Russian Doll is a comic delight – but do we really need a second season?

Natasha Lyonne in Russian Doll.
Natasha Lyonne in Russian Doll. Photograph: Netflix

It is hard to be ecstatic at the news that Russian Doll has been renewed for a second season. Not because the first season of Russian Doll wasn’t good enough to deserve one. The Netflix series was an absolute delight; a comedy-drama that took a Groundhog Day-like premise – a woman, Nadia, dies over and over again on her 36th birthday – and spun it into an entirely different beast, with original twists and thought-provoking musings on trauma and dealing with low self-worth.

Oh, and a final episode with a beautiful “choose your own meaning” day of the dead carnival and an affecting ode by Nadia (played by Natasha Lyonne) to her pet cat, Oatmeal: “Life is a fucking nightmare. Being a person is a fucking nightmare. And that is why I love this fucking guy.”
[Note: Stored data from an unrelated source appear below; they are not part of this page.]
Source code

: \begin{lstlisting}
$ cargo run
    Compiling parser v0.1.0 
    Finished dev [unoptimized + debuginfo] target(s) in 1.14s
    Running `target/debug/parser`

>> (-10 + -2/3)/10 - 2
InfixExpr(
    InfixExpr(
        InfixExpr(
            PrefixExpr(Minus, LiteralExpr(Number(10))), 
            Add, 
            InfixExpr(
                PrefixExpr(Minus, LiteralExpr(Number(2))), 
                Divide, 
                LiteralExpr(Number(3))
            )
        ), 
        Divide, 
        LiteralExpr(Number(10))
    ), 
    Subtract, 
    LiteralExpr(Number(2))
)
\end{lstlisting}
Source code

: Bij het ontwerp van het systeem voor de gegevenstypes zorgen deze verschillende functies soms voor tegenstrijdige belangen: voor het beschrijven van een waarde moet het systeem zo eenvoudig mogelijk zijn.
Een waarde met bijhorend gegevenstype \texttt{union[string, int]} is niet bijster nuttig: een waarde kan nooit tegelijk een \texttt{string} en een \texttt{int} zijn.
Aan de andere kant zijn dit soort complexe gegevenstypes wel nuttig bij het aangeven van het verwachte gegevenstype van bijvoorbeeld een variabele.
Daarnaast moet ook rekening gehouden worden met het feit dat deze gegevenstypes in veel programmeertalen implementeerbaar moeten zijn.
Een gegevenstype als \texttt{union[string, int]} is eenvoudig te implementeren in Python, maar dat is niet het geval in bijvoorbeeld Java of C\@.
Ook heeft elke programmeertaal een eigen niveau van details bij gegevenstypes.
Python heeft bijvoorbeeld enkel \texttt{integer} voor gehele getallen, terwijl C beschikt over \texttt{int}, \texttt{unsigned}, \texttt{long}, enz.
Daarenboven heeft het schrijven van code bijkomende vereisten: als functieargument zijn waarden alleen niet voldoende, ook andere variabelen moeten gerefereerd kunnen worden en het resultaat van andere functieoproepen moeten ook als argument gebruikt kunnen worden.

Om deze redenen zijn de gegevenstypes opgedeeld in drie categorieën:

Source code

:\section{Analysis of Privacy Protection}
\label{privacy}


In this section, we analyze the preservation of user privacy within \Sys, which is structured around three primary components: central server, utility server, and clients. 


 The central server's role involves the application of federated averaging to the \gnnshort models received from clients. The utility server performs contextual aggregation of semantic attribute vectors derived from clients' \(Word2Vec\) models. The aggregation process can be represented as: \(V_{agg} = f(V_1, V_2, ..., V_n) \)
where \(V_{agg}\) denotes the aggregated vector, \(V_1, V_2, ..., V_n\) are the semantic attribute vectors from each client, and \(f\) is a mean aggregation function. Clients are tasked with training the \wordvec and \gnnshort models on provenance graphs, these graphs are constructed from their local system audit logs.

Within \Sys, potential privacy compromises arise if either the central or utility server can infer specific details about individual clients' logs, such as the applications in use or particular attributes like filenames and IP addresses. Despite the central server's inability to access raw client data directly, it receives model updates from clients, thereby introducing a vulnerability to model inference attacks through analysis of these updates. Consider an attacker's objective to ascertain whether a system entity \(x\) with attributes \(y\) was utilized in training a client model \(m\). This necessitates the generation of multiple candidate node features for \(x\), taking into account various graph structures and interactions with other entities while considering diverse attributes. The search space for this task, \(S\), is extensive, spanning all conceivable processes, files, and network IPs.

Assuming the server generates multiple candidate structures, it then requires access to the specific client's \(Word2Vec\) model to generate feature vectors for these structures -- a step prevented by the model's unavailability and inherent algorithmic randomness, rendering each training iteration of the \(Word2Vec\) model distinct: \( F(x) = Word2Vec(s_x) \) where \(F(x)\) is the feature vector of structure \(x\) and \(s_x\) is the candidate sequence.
No, the reason to be disheartened about the renewal is that Russian Doll feels, well, complete: there is no cliffhanger, no clear direction for it to go in. Even though Lyonne said in an interview with the Hollywood Reporter that it was pitched to Netflix as a three-season show, and that they have ideas of where to take it, there is more than a little anxiety that the second season just won’t be able to cut through in the same way.

Killing Eve … suffering from difficult-second-season syndrome.
Killing Eve … suffering from difficult-second-season syndrome. Photograph: Parisa Taghizadeh/BBC/Sid Gentle

For evidence of how this second-season syndrome is borne out, look at the return of Killing Eve. The dynamic between Jodie Comer and Sandra Oh in the first season couldn’t have been better, the cat-and-mouse game never losing its pace. But, at times, the new season just drags, as if it is trying to work out how to evolve into something else, while maintaining the dynamic that made it so successful.

The tone, too, has shifted with the switch of head writer from Phoebe Waller-Bridge to Emerald Fennell. There are still some funny lines (Villanelle’s response of: “No, of course not. Don’t be pathetic. Get a real life!” while being asked to be photographed by an Instagram influencer, for example), but I can’t help wonder whether, years down the line, the show would have been held in higher regard if it ended after one season. Perhaps with less of a cliffhanger ending, though.

Chernobyl … short, if not sweet.
Chernobyl … short, if not sweet. Photograph: HBO/Liam Daniel/Sky Atlantic

Some shows are able to resist the lure of a second season. Take the HBO/Sky Atlantic miniseries Chernobyl, which ended earlier this month. It had only five episodes. Even though the plot wraps everything up, given the amount of critical acclaim it has received, it would be understandable if its creators tried to drag the show to head in a new direction – perhaps by evaluating another consequence of the explosion, or looking at another infamous disaster. However, Craig Mazin, the show’s writer and show-runner, has already tweeted that he will not be making any more. The five-parter is it. And, as a result, that five-parter will be remembered fondly because it was never diluted.

Often with TV, by trying to continue the drama beyond to reap more plot and airtime, you risk having an end that is weaker than its first two parts. It is happening with Killing Eve, it could happen with Russian Doll and it could even happen to Big Little Lies, which has begun a second season with Meryl Streep.

Perhaps, then, what Russian Doll’s second season needs to take a note from its own premise: just repeat the first season again, without any changes. That would retain the perfection, and troll us all to boot.